_Exercise directions_:
Find each line in the following listing that has the string "files", then state the count and nothing else.

»»

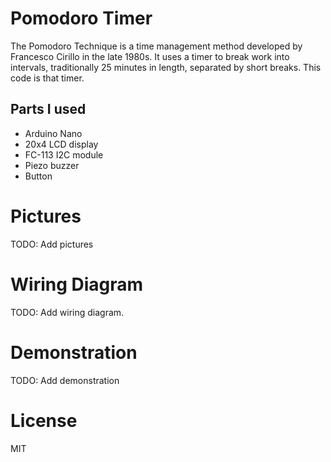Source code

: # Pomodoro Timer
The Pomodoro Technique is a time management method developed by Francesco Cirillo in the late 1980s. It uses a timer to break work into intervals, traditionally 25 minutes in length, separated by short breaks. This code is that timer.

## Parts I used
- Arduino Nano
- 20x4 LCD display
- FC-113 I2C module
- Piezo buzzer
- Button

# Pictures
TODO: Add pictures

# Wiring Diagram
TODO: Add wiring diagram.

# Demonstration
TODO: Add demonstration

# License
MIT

««
»»

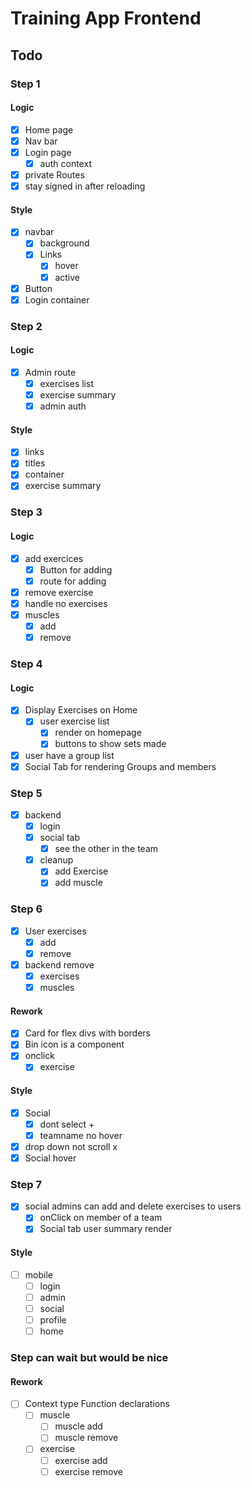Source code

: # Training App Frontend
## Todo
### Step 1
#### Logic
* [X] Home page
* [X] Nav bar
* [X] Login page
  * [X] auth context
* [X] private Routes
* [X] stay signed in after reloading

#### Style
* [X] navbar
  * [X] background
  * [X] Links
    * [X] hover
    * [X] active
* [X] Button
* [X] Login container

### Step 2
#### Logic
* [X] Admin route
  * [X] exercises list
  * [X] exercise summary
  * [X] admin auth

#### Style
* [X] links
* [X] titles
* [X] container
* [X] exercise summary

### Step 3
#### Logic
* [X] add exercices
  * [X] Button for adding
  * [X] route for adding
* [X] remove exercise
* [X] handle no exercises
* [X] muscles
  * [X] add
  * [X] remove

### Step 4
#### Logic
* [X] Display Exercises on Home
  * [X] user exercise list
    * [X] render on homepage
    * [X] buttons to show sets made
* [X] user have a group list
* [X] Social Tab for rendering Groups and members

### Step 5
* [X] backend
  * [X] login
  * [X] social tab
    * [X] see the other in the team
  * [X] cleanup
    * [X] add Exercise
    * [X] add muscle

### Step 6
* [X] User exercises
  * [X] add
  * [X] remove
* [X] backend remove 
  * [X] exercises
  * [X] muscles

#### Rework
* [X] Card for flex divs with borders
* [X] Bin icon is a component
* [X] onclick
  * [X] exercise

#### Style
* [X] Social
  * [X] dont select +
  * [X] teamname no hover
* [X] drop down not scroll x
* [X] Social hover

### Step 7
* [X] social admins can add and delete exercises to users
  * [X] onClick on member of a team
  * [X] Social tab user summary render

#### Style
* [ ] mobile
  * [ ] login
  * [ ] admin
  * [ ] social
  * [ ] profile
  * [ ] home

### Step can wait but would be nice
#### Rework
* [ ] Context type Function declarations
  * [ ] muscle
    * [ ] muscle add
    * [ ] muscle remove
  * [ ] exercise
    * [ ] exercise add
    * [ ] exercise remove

««
»»

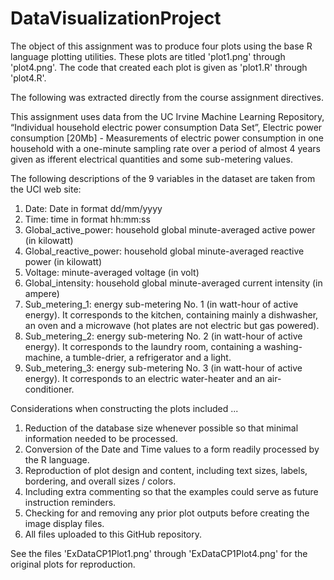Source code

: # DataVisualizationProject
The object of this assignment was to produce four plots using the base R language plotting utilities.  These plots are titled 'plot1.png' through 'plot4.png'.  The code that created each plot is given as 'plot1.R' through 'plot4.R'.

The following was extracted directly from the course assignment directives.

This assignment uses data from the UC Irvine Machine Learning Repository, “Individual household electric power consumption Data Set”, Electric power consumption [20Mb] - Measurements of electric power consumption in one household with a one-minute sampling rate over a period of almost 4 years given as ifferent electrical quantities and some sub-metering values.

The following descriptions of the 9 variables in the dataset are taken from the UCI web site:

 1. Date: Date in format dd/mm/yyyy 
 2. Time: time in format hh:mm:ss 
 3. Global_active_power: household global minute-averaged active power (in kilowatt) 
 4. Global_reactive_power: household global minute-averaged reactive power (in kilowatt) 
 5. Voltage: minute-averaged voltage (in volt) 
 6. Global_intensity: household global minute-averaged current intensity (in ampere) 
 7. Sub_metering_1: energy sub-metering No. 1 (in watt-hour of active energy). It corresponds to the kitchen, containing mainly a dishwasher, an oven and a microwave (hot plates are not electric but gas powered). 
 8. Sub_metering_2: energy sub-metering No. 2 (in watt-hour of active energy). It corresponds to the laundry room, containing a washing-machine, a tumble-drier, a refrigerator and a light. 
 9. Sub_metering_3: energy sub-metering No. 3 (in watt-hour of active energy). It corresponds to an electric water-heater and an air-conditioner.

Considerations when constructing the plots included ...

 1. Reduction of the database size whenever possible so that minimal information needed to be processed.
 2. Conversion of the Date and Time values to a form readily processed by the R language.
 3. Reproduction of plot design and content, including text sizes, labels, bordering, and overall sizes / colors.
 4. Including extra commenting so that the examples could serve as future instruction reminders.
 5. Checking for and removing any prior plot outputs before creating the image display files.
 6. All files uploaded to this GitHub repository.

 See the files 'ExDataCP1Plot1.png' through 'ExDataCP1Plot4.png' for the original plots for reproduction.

««

_Your response_:
3